TRANSCRIPT: TV INTERVIEW - ABC 24 - FEBRUARY 10, 2021

E&OE TRANSCRIPT
TELEVISION INTERVIEW
ABC AFTERNOON BRIEFING
WEDNESDAY, 10 FEBRUARY 2021


SUBJECT: Labor’s Secure Australian Jobs Plan.

PATRICIA KARVELAS, HOST: Tony Burke is the Shadow Minister for Industrial Relations and he joins me now from Brisbane. Welcome to the program.

TONY BURKE, SHADOW MINISTER FOR INDUSTRIAL RELATIONS: Hi, PK.

KARVELAS: I'll get to industrial relations in a moment but I want to ask you about this breaking news. I'm definitely going to get to it, I can assure you.

BURKE: Good.

KARVELAS: A third Crown director has resigned after a scathing report halted the opening of its proposed Sydney casino and James Packer's CPH no longer has representation on the Crown board. Are you satisfied or do you think more need to go?

BURKE: I'm sorry, and I try to be across every question for you, Patricia, but I've heard headlines, I've heard nothing more. And I'm just not going to be in a position to offer what you need on that issue. I apologise for that but I've been back to back interviews on industrial relations
and meetings basically since midnight this morning. I apologise. I just wasn't prepared to get across that story at all.

KARVELAS: Alright...

BURKE: I know it's big but it's the nature of my day.

KARVELAS: It's huge. I’ll park it but we are going to revisit it because that issue around Crown is huge. Let's talk about your industrial relations policy. Let’s start here though. If the Government gets its new definition of casual passed into law with crossbench support, what's going to happen next? Would a Labor government seek to change it again if you're elected?

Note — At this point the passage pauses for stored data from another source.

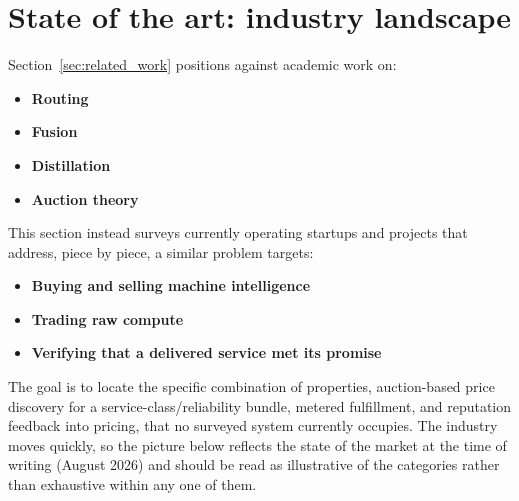 \section{State of the art: industry landscape}
\label{sec:state_of_the_art}

Section~\ref{sec:related_work} positions \Noesis{} against academic work on:

\begin{itemize}
  \item \textbf{Routing}
  \item \textbf{Fusion}
  \item \textbf{Distillation}
  \item \textbf{Auction theory}
\end{itemize}

This section instead surveys currently operating startups and projects that
address, piece by piece, a similar problem \Noesis{} targets:

\begin{itemize}
  \item \textbf{Buying and selling machine intelligence}
  \item \textbf{Trading raw compute}
  \item \textbf{Verifying that a delivered service met its promise}
\end{itemize}

The goal is to locate the specific combination of properties,
auction-based price discovery for a service-class/reliability bundle,
metered fulfillment, and reputation feedback into pricing, that no surveyed
system currently occupies. The industry moves quickly, so the picture below
reflects the state of the market at the time of writing (August 2026) and
should be read as illustrative of the categories rather than exhaustive within
any one of them.


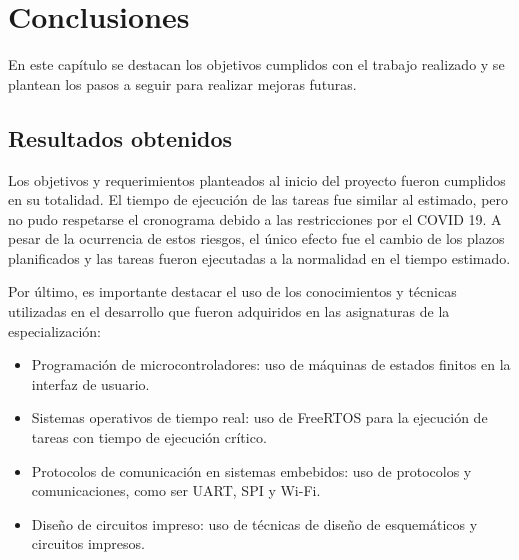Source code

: 
\chapter{Conclusiones} %

\label{Chapter5} %



En este capítulo se destacan los objetivos cumplidos con el trabajo realizado y se plantean los pasos a seguir para realizar mejoras futuras.


\section{Resultados obtenidos }

Los objetivos y requerimientos planteados al inicio del proyecto fueron cumplidos en su totalidad. El tiempo de ejecución de las tareas fue similar al estimado, pero no pudo respetarse el cronograma debido a las restricciones por el COVID 19. A pesar de la ocurrencia de estos riesgos, el único efecto fue el cambio de los plazos planificados y las tareas fueron ejecutadas a la normalidad en el tiempo estimado.

Por último, es importante destacar el uso de los conocimientos y técnicas utilizadas en el desarrollo que fueron adquiridos en las asignaturas de la especialización:
\begin{itemize}
 \item Programación de microcontroladores: uso de máquinas de estados finitos en la interfaz de usuario.
 \item Sistemas operativos de tiempo real: uso de FreeRTOS para la ejecución de tareas con tiempo de ejecución crítico.
 \item Protocolos de comunicación en sistemas embebidos: uso de protocolos y comunicaciones, como ser UART, SPI y Wi-Fi.
 \item Diseño de circuitos impreso: uso de técnicas de diseño de esquemáticos y circuitos impresos.
\end{itemize}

BURKE: The thing that would happen next is you'd see more casualisation than ever. You'd see a massive reduction in the rights of casuals. And you would see a situation where any employer who wanted to make sure that someone never became permanent would simply make sure someone never became permanent. Those changes are a disaster for casual workers. It gives all the power to the employer and if you ever wanted to fix it you can't do a thing for the first 12 months and after that you can only do something

if as a casual employee you can afford to go to the Federal Court of Australia. There's no way we'd leave something like that in place. But right at the moment we're fighting it.

KARVELAS: It's been bubbling away though for a few years. Why haven't you got your own definition yet?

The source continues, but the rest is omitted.